Home > Archive > PERL Miscellaneous > March 2008 > get rid of non xml compliant lines from a file
You are viewing an archived Text-only version of the thread.
To view this thread in it's original format and/or if you want to reply to
this thread please [click here]
| Author |
get rid of non xml compliant lines from a file
|
|
| Mr_Noob 2008-03-26, 8:10 am |
| Hi all,
I try to write a perl script that would delete all non xml complient
lines (ie beginning with "<" and ending ">").
Here is what i succeded to put down so far :
sub delete_non_xml_lines
{
my $search = new File::List($xmldir);
my @files = @{ $search->find("textfile") };
foreach (@files)
{
my $file = $_;
open(FILE, "< $file") or die "Can't open $file : $!";
while(<FILE> )
{
print if $_ =~ />$/;
}
close FILE;
}
}
But how can I redirect the output for each processed file into an xml
file ?
thanks in advance for helping
Regards
| |
| RedGrittyBrick 2008-03-26, 8:10 am |
| Mr_Noob wrote:
>
> I try to write a perl script that would delete all non xml complient
> lines (ie beginning with "<" and ending ">").

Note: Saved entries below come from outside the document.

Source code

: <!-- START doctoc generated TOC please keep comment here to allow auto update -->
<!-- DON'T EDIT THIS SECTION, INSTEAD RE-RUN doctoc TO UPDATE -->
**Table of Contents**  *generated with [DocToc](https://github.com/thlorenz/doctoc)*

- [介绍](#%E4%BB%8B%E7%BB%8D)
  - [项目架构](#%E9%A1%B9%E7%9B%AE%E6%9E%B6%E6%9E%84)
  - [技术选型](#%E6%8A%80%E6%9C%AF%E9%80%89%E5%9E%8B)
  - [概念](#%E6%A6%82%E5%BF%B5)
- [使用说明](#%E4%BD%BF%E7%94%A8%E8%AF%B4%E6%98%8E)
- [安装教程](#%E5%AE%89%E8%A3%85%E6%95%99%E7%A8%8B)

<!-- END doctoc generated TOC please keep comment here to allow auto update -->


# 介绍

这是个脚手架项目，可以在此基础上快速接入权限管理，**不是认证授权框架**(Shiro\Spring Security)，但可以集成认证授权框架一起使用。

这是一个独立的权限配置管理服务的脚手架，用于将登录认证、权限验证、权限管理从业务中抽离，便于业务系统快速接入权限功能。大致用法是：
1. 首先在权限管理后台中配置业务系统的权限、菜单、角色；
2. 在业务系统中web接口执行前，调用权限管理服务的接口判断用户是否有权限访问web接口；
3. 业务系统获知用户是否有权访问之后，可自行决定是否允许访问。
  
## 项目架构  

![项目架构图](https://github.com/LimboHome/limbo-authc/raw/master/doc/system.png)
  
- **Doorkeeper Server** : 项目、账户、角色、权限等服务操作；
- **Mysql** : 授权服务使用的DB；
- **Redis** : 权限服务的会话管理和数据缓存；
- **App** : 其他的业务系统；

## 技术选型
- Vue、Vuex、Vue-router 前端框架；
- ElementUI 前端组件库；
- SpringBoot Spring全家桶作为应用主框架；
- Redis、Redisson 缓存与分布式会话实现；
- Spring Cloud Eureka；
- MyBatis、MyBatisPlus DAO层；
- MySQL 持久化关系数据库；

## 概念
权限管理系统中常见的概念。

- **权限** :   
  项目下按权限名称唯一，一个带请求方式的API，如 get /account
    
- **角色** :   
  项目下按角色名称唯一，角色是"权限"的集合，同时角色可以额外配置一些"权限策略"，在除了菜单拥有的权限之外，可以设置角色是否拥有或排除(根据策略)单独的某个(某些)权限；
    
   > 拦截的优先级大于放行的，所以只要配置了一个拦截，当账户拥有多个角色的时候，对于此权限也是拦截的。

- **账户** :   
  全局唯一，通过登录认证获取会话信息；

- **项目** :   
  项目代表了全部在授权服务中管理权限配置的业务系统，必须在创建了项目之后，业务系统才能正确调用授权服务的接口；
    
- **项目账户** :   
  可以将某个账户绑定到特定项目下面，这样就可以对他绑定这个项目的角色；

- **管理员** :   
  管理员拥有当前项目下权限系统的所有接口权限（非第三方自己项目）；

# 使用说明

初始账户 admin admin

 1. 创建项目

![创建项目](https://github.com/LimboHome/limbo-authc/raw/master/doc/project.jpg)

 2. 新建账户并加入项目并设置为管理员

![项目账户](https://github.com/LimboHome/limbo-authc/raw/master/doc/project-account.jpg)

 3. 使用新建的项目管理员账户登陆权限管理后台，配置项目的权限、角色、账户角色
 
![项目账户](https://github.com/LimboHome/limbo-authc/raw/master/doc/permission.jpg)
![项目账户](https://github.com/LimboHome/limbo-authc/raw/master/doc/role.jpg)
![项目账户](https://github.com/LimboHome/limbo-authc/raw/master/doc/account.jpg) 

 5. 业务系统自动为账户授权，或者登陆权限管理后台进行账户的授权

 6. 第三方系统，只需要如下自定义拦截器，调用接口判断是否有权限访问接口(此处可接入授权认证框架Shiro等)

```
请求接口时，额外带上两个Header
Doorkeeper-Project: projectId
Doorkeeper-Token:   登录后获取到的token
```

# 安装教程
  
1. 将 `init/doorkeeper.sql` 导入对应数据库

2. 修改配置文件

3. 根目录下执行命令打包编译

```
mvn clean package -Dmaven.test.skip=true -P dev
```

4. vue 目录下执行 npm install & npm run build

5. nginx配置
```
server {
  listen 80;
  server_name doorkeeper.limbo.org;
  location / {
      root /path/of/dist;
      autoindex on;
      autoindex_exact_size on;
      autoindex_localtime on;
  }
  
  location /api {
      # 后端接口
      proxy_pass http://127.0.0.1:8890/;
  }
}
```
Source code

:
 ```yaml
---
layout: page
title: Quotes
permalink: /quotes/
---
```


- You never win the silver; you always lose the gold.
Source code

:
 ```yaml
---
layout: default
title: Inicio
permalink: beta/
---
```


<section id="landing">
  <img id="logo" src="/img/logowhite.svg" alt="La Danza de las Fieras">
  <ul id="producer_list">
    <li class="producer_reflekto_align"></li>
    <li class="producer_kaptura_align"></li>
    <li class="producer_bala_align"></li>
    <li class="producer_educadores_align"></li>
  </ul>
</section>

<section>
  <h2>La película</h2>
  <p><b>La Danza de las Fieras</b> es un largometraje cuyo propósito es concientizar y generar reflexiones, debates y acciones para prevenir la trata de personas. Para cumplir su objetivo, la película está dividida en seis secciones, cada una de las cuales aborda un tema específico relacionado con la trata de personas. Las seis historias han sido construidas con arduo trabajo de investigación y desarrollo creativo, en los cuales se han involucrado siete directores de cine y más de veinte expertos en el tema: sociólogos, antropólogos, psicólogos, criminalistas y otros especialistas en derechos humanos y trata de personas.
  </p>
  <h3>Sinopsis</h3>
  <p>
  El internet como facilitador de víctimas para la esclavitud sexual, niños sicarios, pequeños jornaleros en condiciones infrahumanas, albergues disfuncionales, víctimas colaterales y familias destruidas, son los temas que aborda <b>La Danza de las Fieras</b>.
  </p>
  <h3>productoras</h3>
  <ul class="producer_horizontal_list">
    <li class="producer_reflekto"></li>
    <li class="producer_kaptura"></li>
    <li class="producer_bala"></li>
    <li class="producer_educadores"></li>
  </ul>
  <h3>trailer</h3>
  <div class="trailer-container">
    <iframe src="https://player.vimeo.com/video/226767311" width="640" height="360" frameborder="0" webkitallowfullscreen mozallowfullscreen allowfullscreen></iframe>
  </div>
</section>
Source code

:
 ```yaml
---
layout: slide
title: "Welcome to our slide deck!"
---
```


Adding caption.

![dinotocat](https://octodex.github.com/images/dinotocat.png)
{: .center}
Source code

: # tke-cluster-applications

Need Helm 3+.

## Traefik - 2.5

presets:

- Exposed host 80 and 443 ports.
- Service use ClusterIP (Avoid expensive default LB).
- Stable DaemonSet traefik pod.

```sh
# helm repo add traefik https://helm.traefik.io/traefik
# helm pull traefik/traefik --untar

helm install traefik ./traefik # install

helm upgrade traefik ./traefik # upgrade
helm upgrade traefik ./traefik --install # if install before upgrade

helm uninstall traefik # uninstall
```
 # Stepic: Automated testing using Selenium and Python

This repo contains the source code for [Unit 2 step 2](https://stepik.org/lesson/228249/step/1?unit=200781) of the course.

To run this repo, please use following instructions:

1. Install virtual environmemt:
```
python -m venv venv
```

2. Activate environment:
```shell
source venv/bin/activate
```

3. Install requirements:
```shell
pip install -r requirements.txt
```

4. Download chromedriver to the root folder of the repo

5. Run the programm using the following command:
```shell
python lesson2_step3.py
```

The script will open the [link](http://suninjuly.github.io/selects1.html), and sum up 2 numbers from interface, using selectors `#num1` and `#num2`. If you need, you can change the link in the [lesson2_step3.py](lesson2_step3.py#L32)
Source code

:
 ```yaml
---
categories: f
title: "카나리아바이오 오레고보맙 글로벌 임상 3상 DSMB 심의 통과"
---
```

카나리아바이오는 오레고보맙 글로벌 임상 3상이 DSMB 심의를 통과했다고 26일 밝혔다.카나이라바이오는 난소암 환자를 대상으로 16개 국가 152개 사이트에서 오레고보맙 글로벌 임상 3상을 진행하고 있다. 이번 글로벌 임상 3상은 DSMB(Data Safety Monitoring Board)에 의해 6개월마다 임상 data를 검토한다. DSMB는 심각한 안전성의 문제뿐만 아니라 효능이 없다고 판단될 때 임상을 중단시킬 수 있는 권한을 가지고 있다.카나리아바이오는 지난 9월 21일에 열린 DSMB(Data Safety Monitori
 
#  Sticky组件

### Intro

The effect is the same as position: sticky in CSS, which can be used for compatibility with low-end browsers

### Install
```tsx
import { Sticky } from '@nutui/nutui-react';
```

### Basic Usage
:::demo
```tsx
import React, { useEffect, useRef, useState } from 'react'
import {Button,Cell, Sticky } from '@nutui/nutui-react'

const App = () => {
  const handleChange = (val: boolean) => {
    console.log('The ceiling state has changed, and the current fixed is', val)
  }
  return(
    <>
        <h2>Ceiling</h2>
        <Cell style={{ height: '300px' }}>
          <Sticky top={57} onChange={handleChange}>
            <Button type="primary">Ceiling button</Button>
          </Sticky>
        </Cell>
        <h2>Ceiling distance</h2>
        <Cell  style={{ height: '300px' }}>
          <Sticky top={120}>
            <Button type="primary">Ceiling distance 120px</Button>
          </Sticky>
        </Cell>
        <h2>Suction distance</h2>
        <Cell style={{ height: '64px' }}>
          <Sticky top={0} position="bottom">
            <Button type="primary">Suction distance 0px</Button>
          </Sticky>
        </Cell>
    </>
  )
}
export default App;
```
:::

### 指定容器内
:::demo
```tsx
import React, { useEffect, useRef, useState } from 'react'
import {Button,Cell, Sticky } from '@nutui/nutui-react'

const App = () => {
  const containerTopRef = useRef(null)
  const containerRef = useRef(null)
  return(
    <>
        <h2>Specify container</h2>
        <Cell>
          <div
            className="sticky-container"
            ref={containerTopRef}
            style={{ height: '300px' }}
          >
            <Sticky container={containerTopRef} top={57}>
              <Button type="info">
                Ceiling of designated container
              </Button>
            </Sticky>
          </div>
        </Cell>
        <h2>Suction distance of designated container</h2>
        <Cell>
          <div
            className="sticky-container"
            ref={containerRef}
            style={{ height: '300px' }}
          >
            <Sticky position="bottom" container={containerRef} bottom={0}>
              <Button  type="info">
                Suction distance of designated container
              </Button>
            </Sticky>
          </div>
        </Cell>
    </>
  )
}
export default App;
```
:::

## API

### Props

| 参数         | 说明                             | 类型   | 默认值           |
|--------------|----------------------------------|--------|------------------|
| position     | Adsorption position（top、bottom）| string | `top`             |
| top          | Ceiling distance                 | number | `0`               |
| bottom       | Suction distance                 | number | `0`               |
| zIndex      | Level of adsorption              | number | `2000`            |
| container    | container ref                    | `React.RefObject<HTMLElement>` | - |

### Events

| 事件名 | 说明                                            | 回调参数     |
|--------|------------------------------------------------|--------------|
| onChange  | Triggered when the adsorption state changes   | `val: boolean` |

<!DOCTYPE article PUBLIC "-//OASIS//DTD DocBook V4.1//EN">
<article>
<sect1>
<title>Observations on XML structure</title>
<para>This is a valid XML document.
Most of the lines don't start with an < symbol.
Some of the lines don't end with an > symbol.
Yet it is still valid XML.</para>
</sect1>
</article>
--
RGB
| |
| Ben Morrow 2008-03-26, 7:32 pm |
|
Quoth Mr_Noob <gniagnia@gmail.com>:
>
> I try to write a perl script that would delete all non xml complient
> lines (ie beginning with "<" and ending ">").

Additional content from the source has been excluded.